Take each line from the material below that includes the string "CHInstanceScope" and copy it.

Start of Block

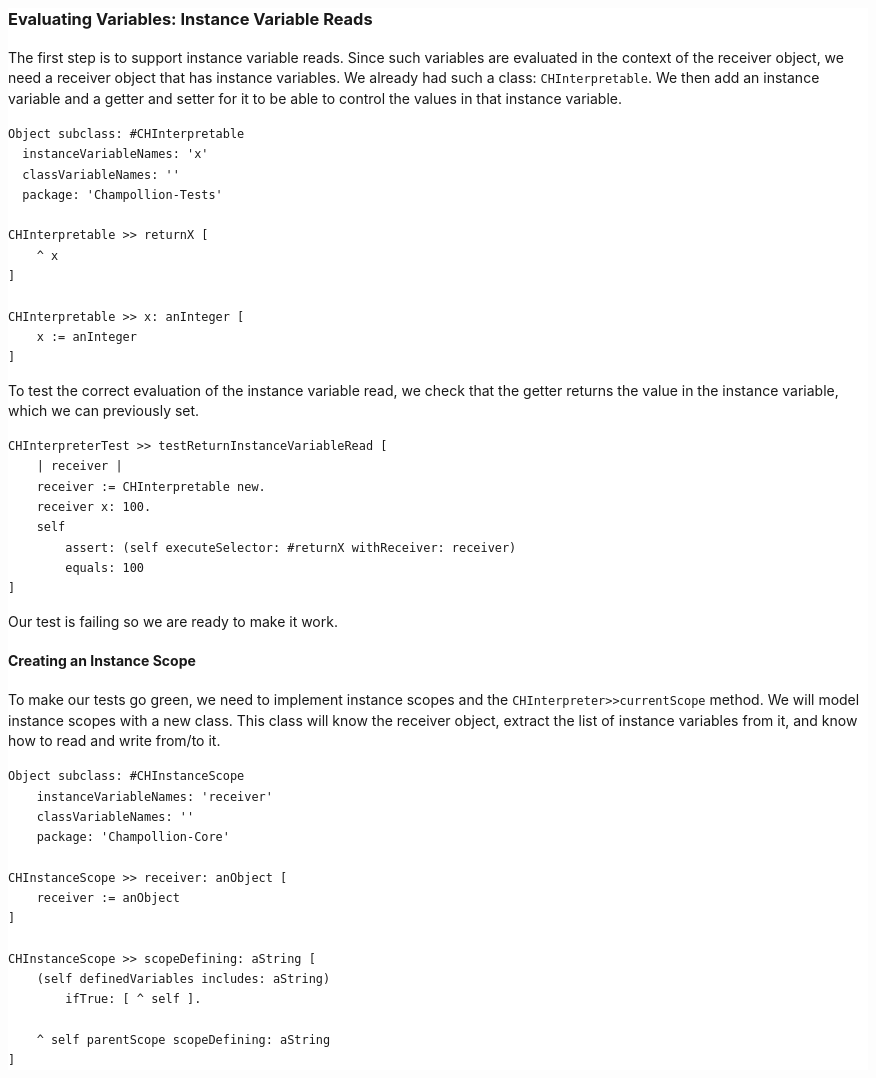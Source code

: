 
### Evaluating Variables: Instance Variable Reads


The first step is to support instance variable reads.
Since such variables are evaluated in the context of the receiver object, we need a receiver object that has instance variables. 
We already had such a class: `CHInterpretable`.
We then add an instance variable and a getter and setter for it to be able to control the values in that instance variable.

```
Object subclass: #CHInterpretable
  instanceVariableNames: 'x'
  classVariableNames: ''
  package: 'Champollion-Tests'

CHInterpretable >> returnX [
	^ x
]

CHInterpretable >> x: anInteger [
	x := anInteger
]
```


To test the correct evaluation of the instance variable read, we check that the getter returns the value in the instance variable, which we can previously set.

```
CHInterpreterTest >> testReturnInstanceVariableRead [
	| receiver |
	receiver := CHInterpretable new.
	receiver x: 100.
	self
		assert: (self executeSelector: #returnX withReceiver: receiver)
		equals: 100
]
```


Our test is failing so we are ready to make it work.

#### Creating an Instance Scope


To make our tests go green, we need to implement instance scopes and the `CHInterpreter>>currentScope` method.
We will model instance scopes with a new class. This class will know the receiver object, extract the list of instance variables from it, and know how to read and write from/to it.

```
Object subclass: #CHInstanceScope
	instanceVariableNames: 'receiver'
	classVariableNames: ''
	package: 'Champollion-Core'

CHInstanceScope >> receiver: anObject [
  	receiver := anObject
]

CHInstanceScope >> scopeDefining: aString [
	(self definedVariables includes: aString)
		ifTrue: [ ^ self ].
	
	^ self parentScope scopeDefining: aString
]

```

End of Block

- [Output below]:
Object subclass: #CHInstanceScope
CHInstanceScope >> receiver: anObject [
CHInstanceScope >> scopeDefining: aString [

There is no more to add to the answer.